Like many systems, the GSA will crawl Notes content over HTTP. However, not all Notes databases are Web enabled, and even where they are, this approach can be a somewhat hit and miss approach to getting at the underlying raw content of value, (i.e. the Notes documents themselves), especially for more complex applications.


"At this point (as every developer knows), the first time we run our software, it all works exactly as it was designed."

On the Google developer site, I found that the GSA accepts content from an external source through a feed submission process. Once indexed this content is made available for discovery alongside all the other types of data held on the appliance.

So I thought, why don't I adapt our own crawler for Notes "C-Search" into a crawl and feed system for the GSA. It can't be that difficult can it? After all, we had already done the hard part when we built the crawler.

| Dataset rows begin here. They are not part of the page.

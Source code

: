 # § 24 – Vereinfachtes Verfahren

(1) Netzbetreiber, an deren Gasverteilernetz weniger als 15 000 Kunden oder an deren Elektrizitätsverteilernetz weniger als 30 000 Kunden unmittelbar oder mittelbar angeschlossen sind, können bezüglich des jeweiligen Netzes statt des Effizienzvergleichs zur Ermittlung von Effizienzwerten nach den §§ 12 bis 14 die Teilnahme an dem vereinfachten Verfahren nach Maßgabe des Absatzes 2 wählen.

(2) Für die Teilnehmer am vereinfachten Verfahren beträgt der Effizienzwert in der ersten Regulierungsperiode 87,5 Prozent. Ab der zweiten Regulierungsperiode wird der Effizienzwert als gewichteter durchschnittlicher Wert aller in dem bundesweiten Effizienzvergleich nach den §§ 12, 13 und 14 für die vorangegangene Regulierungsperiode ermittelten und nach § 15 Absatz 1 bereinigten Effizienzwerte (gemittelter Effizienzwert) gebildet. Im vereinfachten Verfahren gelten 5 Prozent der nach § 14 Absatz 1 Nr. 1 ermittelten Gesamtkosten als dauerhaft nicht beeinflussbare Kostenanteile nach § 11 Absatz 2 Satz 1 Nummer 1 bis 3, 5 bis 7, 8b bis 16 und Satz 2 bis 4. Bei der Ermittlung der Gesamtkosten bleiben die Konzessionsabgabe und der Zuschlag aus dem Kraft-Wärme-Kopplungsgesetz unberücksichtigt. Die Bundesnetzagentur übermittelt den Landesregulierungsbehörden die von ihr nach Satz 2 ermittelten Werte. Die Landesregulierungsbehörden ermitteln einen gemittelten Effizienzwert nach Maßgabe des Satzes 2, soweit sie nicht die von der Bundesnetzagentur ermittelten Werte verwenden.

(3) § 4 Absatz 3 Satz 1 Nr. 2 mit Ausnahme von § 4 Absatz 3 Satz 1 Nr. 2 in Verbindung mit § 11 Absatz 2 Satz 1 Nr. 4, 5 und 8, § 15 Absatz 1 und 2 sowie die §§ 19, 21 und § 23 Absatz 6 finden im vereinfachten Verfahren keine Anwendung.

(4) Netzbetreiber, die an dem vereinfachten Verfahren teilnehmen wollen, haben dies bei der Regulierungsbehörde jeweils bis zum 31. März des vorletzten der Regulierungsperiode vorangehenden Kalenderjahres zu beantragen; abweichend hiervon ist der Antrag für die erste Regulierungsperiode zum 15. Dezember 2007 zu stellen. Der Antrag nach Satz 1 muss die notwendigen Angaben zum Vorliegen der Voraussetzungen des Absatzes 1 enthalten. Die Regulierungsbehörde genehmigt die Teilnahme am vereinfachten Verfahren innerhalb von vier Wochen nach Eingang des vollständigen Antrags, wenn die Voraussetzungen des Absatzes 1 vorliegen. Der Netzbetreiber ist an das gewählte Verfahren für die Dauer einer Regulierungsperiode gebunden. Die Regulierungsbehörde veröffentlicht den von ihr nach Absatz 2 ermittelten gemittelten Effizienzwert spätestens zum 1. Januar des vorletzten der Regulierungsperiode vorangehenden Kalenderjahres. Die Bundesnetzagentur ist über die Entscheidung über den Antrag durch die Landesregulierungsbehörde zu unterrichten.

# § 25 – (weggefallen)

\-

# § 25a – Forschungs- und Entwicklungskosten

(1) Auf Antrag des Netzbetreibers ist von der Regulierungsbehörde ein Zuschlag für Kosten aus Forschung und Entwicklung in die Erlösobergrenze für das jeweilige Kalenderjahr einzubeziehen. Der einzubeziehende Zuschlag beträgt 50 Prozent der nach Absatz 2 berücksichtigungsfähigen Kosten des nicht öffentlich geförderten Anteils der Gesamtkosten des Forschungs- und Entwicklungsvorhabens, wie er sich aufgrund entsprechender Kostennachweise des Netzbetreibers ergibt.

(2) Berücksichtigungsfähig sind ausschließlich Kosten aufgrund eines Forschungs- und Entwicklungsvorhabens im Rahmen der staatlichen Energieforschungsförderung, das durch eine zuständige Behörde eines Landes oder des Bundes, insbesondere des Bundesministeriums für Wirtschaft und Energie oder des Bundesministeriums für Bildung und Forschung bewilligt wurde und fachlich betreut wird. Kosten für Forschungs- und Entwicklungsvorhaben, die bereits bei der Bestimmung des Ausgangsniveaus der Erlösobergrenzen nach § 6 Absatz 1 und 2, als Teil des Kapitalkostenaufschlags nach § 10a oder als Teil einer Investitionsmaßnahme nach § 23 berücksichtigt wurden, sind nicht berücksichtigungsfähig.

I contacted Google and was lucky enough to be able to show them a mockup of how the system would work. Our system would:

  • allow administrators to choose which databases to index
  • select document sets for the GSA from template profiles built for each type of database to be indexed
  • choose which fields to index
  • keep a record of everything sent to the GSA to support incremental updates
  • handle search results authorization through integration with the GSAs own authentication and authorization SPIs

Understanding the challenges

Google seemed to like my idea, so with some confidence I set about the development. There were some challenges along the way. Here are just a few:

  • How do we handle Notes documents with multiple attachments and monitor changes to individual attachments on these documents?
  • What happens if the feed process fails half way through?
  • How do we break the XML files into manageable chunks for optimum performance?
  • How do we ensure Notes document level security is respected?

Development was done entirely from the Google API documentation before my brand-spanking-new appliance arrived at my door. When it did, in fact, arrive I was keen to see just how good (or bad) the documentation really was. It turned out to be near perfect. I had already installed our connector software, so I was able to focus on the appliance as soon as the server was delivered.